OML4SQL provides a powerful, state-of-the-art machine learning capability within Oracle Database. The parallelized algorithms in the database keep data under database control. There is no need to extract data to separate machine learning engines, which adds latency to data access and raises concerns about data security, storage, and recency. The algorithms are fast and scalable, support algorithm-specific automatic data preparation, and can score in batch or real-time. You can use OML4SQL to build and deploy predictive and descriptive machine learning applications, to add intelligent capabilities to existing applications, and to generate predictive queries for data exploration. OML4SQL provides explanatory prediction details when scoring data, so you can understand why an individual prediction is made.
OML4SQL offers a broad set of in-database algorithms for performing a variety of machine learning tasks, such as classification, regression, anomaly detection, feature extraction, clustering, and market basket analysis.
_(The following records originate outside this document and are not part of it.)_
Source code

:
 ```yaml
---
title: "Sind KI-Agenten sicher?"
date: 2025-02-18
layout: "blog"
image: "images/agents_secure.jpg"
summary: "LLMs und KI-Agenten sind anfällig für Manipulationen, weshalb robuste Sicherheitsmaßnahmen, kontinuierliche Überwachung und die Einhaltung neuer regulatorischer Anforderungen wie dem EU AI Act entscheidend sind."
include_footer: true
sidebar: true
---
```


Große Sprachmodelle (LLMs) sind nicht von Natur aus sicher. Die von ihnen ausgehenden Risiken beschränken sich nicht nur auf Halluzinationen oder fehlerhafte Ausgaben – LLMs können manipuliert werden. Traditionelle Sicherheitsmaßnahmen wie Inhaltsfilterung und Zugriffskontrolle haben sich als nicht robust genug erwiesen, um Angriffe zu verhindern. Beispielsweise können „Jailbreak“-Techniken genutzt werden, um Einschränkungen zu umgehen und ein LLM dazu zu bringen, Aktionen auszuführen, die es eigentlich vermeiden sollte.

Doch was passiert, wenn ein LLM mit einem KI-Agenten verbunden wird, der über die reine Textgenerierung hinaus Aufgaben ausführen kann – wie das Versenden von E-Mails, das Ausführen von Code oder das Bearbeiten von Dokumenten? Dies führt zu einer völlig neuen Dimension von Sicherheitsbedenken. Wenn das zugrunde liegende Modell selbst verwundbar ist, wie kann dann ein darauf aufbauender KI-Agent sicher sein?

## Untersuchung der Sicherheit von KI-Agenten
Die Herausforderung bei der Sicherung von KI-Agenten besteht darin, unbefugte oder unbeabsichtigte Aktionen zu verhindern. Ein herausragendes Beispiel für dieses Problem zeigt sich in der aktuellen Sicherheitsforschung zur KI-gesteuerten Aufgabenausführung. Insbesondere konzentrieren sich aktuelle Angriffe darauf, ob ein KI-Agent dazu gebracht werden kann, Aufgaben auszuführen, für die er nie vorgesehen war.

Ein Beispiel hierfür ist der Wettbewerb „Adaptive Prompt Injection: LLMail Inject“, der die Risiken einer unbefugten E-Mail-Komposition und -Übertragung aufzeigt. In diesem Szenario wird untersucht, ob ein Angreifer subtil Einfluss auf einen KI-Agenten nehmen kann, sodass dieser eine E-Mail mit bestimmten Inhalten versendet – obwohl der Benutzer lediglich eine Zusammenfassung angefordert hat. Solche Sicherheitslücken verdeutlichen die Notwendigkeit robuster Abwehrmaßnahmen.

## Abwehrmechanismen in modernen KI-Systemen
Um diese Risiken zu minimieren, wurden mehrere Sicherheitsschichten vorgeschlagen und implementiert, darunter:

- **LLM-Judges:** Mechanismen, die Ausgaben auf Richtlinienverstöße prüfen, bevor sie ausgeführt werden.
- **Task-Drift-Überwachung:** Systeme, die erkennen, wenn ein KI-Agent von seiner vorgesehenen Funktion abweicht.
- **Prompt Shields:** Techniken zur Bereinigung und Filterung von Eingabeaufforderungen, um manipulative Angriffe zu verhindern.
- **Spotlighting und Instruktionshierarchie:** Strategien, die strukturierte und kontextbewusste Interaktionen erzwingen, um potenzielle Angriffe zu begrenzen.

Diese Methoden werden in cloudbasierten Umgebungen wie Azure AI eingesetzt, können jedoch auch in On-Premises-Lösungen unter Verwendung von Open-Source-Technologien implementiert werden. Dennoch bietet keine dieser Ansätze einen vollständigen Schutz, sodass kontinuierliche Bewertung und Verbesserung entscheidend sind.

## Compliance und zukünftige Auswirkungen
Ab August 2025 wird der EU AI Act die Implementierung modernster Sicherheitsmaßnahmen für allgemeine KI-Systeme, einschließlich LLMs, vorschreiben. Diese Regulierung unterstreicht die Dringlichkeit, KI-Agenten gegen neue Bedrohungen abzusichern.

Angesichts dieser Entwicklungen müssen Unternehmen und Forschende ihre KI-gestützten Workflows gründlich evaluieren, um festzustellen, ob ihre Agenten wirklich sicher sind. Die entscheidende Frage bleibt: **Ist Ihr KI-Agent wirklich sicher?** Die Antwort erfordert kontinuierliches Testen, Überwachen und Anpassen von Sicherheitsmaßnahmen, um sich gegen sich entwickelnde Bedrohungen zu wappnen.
The algorithms can work on standard case data, transactional data, star schemas, and unstructured text data. OML4SQL is uniquely suited to the analysis of very large data sets.
Oracle Machine Learning for SQL, along with Oracle Machine Learning for R and Oracle Machine Learning for Python, is a component of Oracle Machine Learning that provides three powerful APIs for in-database machine learning, among other features.
1.2 Oracle Machine Learning for SQL in the Database Kernel
Learn about the implementation of Oracle Machine Learning for SQL (OML4SQL) in Oracle Database kernel and its advantages.
OML4SQL is implemented in the Oracle Database kernel. OML4SQL models are first class database objects. Oracle Machine Learning for SQL processes use built-in features of Oracle Database to maximize scalability and make efficient use of system resources.
OML4SQL within Oracle Database offers many advantages:
-
No Data Movement: Some machine learning products require that the data be exported from a corporate database and converted to a specialized format. With OML4SQL, no data movement or conversion is needed. This makes the entire process less complex, time-consuming, and error-prone, and it allows for the analysis of very large data sets.
-
Security: Your data is protected by the extensive security mechanisms of Oracle Database. Moreover, specific database privileges are needed for different machine learning activities. Only users with the appropriate privileges can define, manipulate, or apply machine learning model objects.
-
Data Preparation and Administration: Most data must be cleansed, filtered, normalized, sampled, and transformed in various ways before it can be mined. Up to 80% of the effort in a machine learning project is often devoted to data preparation. OML4SQL can automatically manage key steps in the data preparation process. Additionally, Oracle Database provides extensive administrative tools for preparing and managing data.
-
Ease of Data Refresh: Machine learning processes within Oracle Database have ready access to refreshed data. OML4SQL can easily deliver machine learning results based on current data, thereby maximizing its timeliness and relevance.
-
Oracle Database Analytics: Oracle Database offers many features for advanced analytics and business intelligence. You can easily integrate machine learning with other analytical features of the database, such as statistical analysis and analytic views.
-
Oracle Technology Stack: You can take advantage of all aspects of Oracle's technology stack to integrate machine learning within a larger framework for business intelligence or scientific inquiry.
-
Domain Environment: Machine learning models have to be built, tested, validated, managed, and deployed in their appropriate application domain environments. Machine learning results may need to be post-processed as part of domain specific computations (for example, calculating estimated risks and response probabilities) and then stored into permanent repositories or data warehouses. With OML4SQL, the pre- and post-machine learning activities can all be accomplished within the same environment.
-
Application Programming Interfaces: The PL/SQL API and SQL language operators provide direct access to OML4SQL functionality in Oracle Database.
Related Topics
1.3 Oracle Machine Learning for SQL in Oracle Exadata
Understand how complex scoring and algorithmic processing is done using Oracle Exadata.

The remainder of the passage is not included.